Challenge: Ordered Switch Puzzle with Restrictions

in Tutorials

Hi there, it has been a while since the last entry in our Challenge series, but we’ve decided to bring it back. So how does it work? We put up a post, challenging you to figure out a way to do something in RPG Maker. We include how it should work, and then some restrictions, and let you go. Then roughly a week later, we come back, and show you how we did it.

The point is to teach people to think outside the box, to learn new things about eventing and manipulation of the engine.

So today, for our challenge, we’ve got an easy one. Remember our Ordered Switch Puzzle tutorial? Well you are going to do the same thing.

map

4 switches. The door opens when you flip them in the right order. But I can hear what you are saying… well we already know how to do that right?

Here is the challenge:

No switches. No self-switches. Only 2 variables allowed. No scripting/plugins.

And that is it. The whole challenge. Can you do it?

Extra bonus: Can you do it with just 1 variable?

Comments on this entry are closed.

  • Celianna

    Well, the gist of it (spoilers): http://i1068.photobucket.com/albums/u453/celiannauploads/event_switches_order_zpsa7h77cam.png

    If you want the events to have visual cues of a button being pressed, you’d need to move the event to show a different graphic, and reset them all in each else branch if it fails.

  • Elfert

    Easy, a riddle with 8 button with diferent answer. If you touch the right one set a variable = 1 and then open a door if that variable is = 1…

  • Stephen Skwarchuk

    Easy set 4 events that the player needs to unlock and make it if the player has unlocked them in a certin order, other wise reset to 0 making the player go back try and try to figure out the right order to access a room let’s say. A simple puzzle really and might use for my game, maybe

  • William Johnson

    4 switches need to be done in a certain order to open a door. Only two variables allowed.

    variable 001 = the order (this is easier to show than explain)
    variable 002 = is not entirely necessary… but you could use it for the Switch event’s graphical changes… which I will do for this.

    Prep Step:
    let’s assume the following:
    You have Switch 1, Switch 2, Switch 3, & Switch 4.

    Step 1: Create conditional branches that are similar to the following for Switch 1:
    If variable 001 > 0
    switch sound effect
    set variable 002 = 1
    wait(60)
    wrong buzzer sound effect
    reset switch sound effect
    set variable 001 = 0
    set variable 002 = 0
    Else
    switch sound effect
    set variable 001 = 1
    set variable 002 = 1

    Step 2: For Switch 2 add a conditional branch to the following effect:
    If variable 001 > 1
    switch sound effect
    set variable 002 = 2
    wait(60)
    wrong buzzer sound effect
    reset switch sound effect
    set variable 001 = 0
    set variable 002 = 0
    Else
    switch sound effect
    set variable 001 = 2
    set variable 002 = 2

    Step 3: Post the same conditional branch with the slightly modified condition & variable 001/002 settings into both Switch 3 and Switch 4.

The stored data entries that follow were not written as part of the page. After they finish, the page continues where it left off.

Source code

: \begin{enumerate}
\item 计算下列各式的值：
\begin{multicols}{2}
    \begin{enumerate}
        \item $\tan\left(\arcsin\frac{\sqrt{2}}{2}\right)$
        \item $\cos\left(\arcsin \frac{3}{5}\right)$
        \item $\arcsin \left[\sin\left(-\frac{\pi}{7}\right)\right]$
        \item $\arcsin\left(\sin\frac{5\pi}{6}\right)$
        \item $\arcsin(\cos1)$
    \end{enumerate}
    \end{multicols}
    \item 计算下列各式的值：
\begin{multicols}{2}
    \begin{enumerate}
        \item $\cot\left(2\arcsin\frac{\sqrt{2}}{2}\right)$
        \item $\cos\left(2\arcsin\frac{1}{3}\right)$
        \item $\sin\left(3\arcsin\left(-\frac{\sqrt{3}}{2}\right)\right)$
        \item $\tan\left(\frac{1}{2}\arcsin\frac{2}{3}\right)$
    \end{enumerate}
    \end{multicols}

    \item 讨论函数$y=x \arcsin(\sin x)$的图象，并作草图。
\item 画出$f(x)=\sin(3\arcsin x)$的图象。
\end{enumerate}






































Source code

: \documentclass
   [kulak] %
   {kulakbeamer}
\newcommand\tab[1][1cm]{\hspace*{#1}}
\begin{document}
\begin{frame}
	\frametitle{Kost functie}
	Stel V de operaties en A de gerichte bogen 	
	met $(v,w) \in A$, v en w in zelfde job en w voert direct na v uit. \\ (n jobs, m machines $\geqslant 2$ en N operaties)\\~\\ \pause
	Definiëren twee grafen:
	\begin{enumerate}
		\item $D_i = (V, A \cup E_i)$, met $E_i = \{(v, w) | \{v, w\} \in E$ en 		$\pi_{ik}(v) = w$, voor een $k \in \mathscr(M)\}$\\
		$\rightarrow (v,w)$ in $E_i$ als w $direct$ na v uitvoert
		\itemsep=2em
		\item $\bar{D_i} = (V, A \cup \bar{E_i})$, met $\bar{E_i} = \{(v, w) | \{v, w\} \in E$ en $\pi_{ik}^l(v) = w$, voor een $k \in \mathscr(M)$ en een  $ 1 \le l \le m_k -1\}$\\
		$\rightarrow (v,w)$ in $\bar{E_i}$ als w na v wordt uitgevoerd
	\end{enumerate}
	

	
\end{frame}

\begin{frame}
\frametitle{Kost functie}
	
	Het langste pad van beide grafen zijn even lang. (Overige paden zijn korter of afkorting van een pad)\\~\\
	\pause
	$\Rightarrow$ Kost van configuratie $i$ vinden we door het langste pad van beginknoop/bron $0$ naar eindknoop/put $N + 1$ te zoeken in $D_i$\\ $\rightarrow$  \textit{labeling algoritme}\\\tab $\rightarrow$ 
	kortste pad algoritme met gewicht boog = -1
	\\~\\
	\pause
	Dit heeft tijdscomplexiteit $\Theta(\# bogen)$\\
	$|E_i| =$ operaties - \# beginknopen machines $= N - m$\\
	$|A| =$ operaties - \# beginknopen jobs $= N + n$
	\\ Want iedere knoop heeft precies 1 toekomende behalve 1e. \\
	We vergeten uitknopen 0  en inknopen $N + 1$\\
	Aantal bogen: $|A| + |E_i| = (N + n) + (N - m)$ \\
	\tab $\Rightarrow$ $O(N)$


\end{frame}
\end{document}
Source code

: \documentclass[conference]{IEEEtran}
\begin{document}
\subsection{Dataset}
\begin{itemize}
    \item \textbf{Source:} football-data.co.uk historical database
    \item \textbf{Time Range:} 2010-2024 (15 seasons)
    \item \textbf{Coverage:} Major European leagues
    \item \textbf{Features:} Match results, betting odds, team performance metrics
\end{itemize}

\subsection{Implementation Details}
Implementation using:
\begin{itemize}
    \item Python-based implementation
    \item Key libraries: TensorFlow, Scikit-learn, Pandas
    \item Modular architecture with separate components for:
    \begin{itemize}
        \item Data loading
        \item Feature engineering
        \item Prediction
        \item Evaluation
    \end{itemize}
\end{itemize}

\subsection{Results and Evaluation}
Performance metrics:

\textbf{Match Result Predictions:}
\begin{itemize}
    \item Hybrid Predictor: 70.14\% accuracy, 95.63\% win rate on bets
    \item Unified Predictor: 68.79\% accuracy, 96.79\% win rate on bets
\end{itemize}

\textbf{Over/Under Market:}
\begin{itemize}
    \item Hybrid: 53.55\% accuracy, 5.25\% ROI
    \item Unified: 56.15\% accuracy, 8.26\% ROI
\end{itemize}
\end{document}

    Step 4: On Switch 4 under the Else of the conditional branch add this instead…
    switch sound effect
    set variable 002 = 4
    wait(60)
    correct switch sound effect
    set variable 001 = 4
    door opening sound effect

    Step 5: Set the door event to have a second event page that would be revealed once variable 001 = 4

    Step 6: Set each Switch to have a second event page that is set to be revealed once variable 002 is set to their order (Switch 1 has variable 002 = 1, Switch 2 has variable 002 = 2, etc…) with a graphic of flipped switch

    Step 7: Set each Switch to have a first event page to be revealed once variable 002 is set to 0 or greater (which is all by default).

  • Shionkreth

    I got it with conditional branches: if variable 1 = 0-3(in the right order) increase variable 1 by +1, if else set variable 1 to 0.

    Could let the player know with a chime for the correct order and the buzzer for the wrong order, signalling a reset, but I wanted it to be represented graphically so I used a second variable for the flipped switches in the same way(2nd event pages with a flipped switch if variable 2 = 1-4), couldn’t find a way to do so without a second variable, switches or self switches.

    • Anja

      You can set the second pages to the variable value in question (1 or higher for first button, 2 or higher for second and so on). Like this, you only need a variable and nothing more.

  • Red Mage

    Extra Bonus-
    From left to right, the four switches will use the thousands, hundreds, tens and ones digit.

    e.g. if you switch on the far left switch to start, it sets your variable to 1000. If you choose the far right to start, it sets to 1.

    Now the tricky part. I’m going into this assuming that we’re starting at the far left switch, and the other three switches can be utilized just by changing the place of the important digit. (My variable name is DoorSwitch)

    If DoorSwitch == 0
    Set DoorSwitch = 1000
    end
    If DoorSwitch == 1
    Set DoorSwitch = 2001
    elsif DoorSwitch == 10
    Set DoorSwitch = 2010
    elsif DoorSwitch == 100
    Set DoorSwitch = 2100
    end

    What we’ve done here is we’ve established that if you’ve hit any other switch first, that if this is the second pressed switch, we’re inserting at 2 in the thousands’ place, as it’s the second pressed switch.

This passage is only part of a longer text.